# Spinning im Winter, fit in den Frühling



## radicalric (19. Oktober 2007)

So, jetzt ist es bald wieder soweit; die Vorbereitung für's nächste Jahr steht wieder ins Haus. Geplant ist wie letztes Jahr Grundlagenausdauer, Kraftausdauer, einige Sprints und so weiter. Vorraussetzung ist, daß wir mindestens 10 Teilnehmer zusammen bekommen, um den Spinningkurs zustande bringen zu können. Bis jetzt sind mit dabei: Clemens, Manni, Christoph, Karl-Heinz, Boris, Jens St., Jochen und Birgit, macht zusammen 8 Teilnehmer. Also sind wir genau noch zwei Beinharte von der Mindestteilnehmerzahl entfernt. Der Ort ist dieses Jahr das Fitnesstudio First Class in Mainz-Weisenau. Parkplätze sind ausreichend vorhanden, ebenfalls direkter Autobahnanschluß vom Mainer Ring. Spielregeln sind so einfach wie möglich: Zehnerkarte kostet 50.-- Euro, frei übertragbar auch auf andere, Teilnahme wie Lust ist jeden Freitag von 19.30-21.00 Uhr, geplant ab November bis vorraussichtlich März. Im Preis sind enthalten: 90 Minuten erlebnisreiches Spinning auf Radfahrerniveau, (keine Aerobicübungen auf dem Rad), Dusche und gegebenfalls geselliges Beisammensein nach der Anstrengung. So jetzt aber flott, denn ihr wisst ja: nur wenn der Muskel brennt, wächst ER !!!
Viele Grüße Torsten


----------



## Caprifischer (20. Oktober 2007)

Hi Torsten,

gute Idee mit dem Muskel... 

bin dabei,

Gruß Werner


----------



## MTB-News.de




----------



## Turbotom (20. Oktober 2007)

Hallo bin auch dabei 

Gruß 
Oliver


----------



## ChuckNorris (21. Oktober 2007)

Chuck kommt auch


----------



## Rockside (22. Oktober 2007)

Ich wäre auch dabei. Wie ist das mit der Max-Anzahl der Plätze?

Gruss, Rolf


----------



## radicalric (22. Oktober 2007)

Wir haben 16 Spinnigbikes zur Verfügung.

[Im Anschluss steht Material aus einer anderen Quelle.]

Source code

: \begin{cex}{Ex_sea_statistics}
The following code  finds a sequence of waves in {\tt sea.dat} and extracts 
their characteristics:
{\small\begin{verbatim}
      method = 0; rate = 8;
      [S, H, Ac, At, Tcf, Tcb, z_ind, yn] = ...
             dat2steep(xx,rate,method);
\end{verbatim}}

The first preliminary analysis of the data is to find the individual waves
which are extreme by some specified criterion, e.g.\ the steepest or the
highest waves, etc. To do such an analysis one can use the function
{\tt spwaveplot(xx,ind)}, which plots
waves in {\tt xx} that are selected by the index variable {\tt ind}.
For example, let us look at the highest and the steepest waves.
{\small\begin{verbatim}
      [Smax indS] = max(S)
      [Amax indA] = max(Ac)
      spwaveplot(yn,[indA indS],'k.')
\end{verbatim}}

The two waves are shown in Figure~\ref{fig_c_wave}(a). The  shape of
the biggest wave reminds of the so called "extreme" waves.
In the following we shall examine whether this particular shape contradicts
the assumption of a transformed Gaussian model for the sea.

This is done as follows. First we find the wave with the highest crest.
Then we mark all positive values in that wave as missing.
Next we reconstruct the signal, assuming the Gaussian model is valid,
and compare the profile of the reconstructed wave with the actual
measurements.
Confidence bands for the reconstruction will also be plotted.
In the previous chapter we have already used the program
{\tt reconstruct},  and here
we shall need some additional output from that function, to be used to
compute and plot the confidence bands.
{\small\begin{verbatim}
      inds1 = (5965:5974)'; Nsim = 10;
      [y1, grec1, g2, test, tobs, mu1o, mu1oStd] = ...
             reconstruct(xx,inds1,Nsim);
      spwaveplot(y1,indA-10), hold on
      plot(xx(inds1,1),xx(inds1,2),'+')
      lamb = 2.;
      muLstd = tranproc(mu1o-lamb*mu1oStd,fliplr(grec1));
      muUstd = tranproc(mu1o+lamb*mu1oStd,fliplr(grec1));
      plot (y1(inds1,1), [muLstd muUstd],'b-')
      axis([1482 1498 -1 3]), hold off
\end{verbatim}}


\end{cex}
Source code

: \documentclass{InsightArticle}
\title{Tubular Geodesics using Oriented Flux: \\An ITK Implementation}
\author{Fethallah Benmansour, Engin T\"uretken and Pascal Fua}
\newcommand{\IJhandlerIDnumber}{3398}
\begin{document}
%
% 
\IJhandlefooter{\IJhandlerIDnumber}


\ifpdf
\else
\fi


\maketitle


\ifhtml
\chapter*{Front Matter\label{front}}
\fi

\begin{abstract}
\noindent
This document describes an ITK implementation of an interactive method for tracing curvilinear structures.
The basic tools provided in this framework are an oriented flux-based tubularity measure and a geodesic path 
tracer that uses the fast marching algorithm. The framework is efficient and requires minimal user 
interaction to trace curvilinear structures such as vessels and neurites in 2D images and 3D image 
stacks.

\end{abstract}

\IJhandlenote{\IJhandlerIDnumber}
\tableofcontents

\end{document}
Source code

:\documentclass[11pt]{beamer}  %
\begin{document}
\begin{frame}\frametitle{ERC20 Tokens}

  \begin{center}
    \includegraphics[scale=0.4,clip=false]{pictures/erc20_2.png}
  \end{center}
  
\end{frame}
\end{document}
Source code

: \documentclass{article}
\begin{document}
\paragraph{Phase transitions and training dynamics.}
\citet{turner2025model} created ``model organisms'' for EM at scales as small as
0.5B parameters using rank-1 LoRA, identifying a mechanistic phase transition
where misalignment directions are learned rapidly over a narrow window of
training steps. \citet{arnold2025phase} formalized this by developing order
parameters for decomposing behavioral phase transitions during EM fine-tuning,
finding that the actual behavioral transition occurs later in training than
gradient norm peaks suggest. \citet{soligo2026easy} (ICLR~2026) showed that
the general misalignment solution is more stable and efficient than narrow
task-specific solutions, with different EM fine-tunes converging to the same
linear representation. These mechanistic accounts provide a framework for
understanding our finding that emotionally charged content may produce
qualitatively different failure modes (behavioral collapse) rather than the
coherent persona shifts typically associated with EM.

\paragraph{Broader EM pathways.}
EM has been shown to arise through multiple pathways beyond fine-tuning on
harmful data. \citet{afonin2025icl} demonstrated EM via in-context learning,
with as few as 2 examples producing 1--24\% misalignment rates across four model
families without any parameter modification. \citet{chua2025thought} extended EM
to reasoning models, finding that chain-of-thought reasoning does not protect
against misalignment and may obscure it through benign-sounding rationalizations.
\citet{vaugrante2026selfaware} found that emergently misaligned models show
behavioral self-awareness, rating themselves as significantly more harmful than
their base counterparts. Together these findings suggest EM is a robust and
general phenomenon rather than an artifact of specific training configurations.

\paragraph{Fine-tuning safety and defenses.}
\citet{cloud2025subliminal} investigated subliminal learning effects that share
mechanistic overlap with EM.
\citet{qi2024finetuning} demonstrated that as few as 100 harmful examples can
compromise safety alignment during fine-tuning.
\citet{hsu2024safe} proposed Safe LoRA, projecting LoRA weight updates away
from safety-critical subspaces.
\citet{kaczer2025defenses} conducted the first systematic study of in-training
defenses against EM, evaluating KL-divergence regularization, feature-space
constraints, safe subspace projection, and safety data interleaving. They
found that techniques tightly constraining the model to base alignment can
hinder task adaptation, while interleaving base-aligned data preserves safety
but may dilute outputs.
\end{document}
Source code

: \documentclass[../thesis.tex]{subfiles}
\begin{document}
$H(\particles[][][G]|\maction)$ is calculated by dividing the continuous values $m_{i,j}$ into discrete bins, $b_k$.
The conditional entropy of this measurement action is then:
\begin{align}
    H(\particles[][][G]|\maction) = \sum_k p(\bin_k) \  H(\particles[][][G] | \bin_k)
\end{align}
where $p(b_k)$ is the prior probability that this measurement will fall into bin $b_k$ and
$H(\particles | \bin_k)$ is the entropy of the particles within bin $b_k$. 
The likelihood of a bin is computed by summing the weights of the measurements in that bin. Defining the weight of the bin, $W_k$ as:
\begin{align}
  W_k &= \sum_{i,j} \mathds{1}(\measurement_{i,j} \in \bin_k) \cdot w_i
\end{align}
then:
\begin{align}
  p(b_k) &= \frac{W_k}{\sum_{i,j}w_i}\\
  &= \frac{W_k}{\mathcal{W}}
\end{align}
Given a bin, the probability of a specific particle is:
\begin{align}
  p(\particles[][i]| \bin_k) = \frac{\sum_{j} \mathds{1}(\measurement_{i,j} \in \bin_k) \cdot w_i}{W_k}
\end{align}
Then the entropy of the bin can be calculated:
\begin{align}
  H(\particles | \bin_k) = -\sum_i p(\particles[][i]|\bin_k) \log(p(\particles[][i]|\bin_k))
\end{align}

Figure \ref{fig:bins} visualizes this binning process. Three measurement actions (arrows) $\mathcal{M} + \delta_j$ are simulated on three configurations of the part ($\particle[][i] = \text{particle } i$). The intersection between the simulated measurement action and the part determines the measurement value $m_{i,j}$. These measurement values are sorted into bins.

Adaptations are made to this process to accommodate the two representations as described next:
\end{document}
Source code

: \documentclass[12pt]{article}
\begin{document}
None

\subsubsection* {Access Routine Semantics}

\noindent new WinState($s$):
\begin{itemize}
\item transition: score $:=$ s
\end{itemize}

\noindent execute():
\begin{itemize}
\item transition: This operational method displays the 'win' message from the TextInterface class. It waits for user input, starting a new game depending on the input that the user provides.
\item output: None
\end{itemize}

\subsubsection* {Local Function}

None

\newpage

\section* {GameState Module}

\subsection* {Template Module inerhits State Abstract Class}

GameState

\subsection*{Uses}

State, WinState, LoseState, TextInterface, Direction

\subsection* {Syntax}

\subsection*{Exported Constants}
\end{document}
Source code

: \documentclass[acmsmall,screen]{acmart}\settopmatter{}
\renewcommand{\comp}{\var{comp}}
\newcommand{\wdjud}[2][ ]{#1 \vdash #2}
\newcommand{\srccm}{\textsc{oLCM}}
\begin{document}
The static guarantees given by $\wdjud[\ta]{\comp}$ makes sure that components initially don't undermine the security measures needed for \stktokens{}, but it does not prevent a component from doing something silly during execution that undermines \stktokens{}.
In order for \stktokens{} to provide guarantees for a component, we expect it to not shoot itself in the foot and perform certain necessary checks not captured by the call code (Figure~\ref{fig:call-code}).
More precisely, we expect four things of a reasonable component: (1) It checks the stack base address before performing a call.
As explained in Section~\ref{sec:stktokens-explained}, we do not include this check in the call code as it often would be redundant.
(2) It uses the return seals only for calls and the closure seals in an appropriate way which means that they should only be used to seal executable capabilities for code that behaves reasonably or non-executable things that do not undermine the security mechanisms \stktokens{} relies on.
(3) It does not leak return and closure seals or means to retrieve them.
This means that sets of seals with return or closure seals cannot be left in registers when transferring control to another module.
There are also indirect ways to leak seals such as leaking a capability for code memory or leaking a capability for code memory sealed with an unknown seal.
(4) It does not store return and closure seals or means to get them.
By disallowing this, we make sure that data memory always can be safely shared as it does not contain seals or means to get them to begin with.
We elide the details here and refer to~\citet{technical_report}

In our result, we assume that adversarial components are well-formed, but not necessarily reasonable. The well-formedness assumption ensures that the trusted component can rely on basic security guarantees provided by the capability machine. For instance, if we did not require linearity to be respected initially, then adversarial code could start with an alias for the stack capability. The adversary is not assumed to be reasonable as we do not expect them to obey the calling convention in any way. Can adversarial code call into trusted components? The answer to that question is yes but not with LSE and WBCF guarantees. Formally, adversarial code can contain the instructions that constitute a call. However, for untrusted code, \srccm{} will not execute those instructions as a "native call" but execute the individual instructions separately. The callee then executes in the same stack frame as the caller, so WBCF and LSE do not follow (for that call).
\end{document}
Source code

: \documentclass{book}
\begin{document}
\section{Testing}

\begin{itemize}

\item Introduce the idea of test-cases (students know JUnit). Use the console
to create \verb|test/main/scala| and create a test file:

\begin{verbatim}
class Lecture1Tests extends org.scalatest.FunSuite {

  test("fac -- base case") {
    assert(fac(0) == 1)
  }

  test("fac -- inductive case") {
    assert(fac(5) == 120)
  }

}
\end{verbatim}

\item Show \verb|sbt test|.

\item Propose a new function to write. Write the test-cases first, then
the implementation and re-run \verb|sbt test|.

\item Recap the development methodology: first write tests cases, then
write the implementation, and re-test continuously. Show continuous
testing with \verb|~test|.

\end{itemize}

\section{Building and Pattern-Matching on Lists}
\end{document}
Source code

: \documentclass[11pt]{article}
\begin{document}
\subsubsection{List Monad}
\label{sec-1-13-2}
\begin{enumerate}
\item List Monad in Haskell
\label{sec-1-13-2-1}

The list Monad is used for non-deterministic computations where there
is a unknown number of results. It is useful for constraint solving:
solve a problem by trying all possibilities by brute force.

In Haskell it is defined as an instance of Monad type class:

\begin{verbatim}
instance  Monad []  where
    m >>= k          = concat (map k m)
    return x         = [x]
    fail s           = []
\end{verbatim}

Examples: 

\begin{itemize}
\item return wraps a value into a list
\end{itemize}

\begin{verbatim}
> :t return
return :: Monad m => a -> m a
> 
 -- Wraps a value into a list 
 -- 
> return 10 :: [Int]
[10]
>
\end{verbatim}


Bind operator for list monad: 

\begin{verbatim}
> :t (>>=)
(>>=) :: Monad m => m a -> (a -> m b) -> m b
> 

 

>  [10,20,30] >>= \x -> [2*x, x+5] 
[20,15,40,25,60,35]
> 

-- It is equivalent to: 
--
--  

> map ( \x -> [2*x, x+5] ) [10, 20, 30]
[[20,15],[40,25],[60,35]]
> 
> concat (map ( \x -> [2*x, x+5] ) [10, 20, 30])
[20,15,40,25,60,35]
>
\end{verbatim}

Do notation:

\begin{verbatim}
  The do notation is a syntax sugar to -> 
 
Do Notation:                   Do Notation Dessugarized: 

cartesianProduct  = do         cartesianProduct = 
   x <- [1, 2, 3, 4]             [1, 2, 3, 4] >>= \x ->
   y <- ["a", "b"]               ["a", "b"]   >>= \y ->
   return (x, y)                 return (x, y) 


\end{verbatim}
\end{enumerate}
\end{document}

Mittlerweile haben sich noch Renate Hanisch, Jörg Hickethier (amtierender Vereinsmeister), seine Freundin Karin und Katharina angemeldet. Wir sind also genug und der Kurs kann stattfinden.
Ich werde alles weitere abklären und Euch auf dem Laufenden halten.
Viele Grüße Torsten


----------



## Rockside (24. Oktober 2007)

Ich zähle jetzt 16 Anmeldungen. Torsten, hast Du noch ein weiteres Spinning Rad für Dich selbst zur Verfügung, oder sind das jetzt doch zuviele Teilnehmer?


----------



## ChucklineNorris (5. November 2007)

Hallo,
Chuck hat mich auch eingeladen.  
Bin auch dabei

Gruß
Chuckline


----------



## X-Präsi (6. November 2007)

würde ja auch mitmachen. geht das noch? können ja eh nicht alle...


----------



## radicalric (7. November 2007)

Hallo Ihr Spinner,
nach letzten Verhandlungen konnte ich alles abklären.
Wir fangen definitiv am Freitag den 09.11.2007 um 19.30 Uhr mit dem Kurs an.
Mit dabei sind: Jens Steinhorst,Rolf Beriniger,Renate Hanisch,Boris Zerban,Jörg Hickethier mit Freundin Karin Schenk,Karl-Heinz Schmitt,Clemens Wenzel mit Frau Chuckline,Manfred Wenzel,Jochen Herz,Birgit Pistrui,Hendrike Wittlinger,Christoph Appel,Barbara Defort,Oliver Vogelsberger,Olav,Katarina,Werner ... und Thomas Kleinjohann.
Macht zusammen 20!!!!!!! Teilnehmer. Super. Um regelmäßige Teilnahme wird gebeten. Insgesamt haben wir 16 Bikes zur Verfügung. Also gelten für alle die gleichen Spielregeln, wer früh anruft (06131/831040) hat seinen Platz sicher.
Die Zehnerkarte kostet 50.-- Euro, bitte wenn möglich in bar mitbringen, da keine Kartenzahlung möglich. Bezahlung vor Ort, Routenfindung unter www.fitness-first-class.de. Bei weitern Fragen könnt Ihr mich gerne im Cycle Planet anrufen (06131/230770).
So dann kann's ja endlich wieder losgehen, denn Ihr wisst doch: nur wenn der Muskel brennt, wächst Er!!!!!
In großer Vorfreude Torsten


----------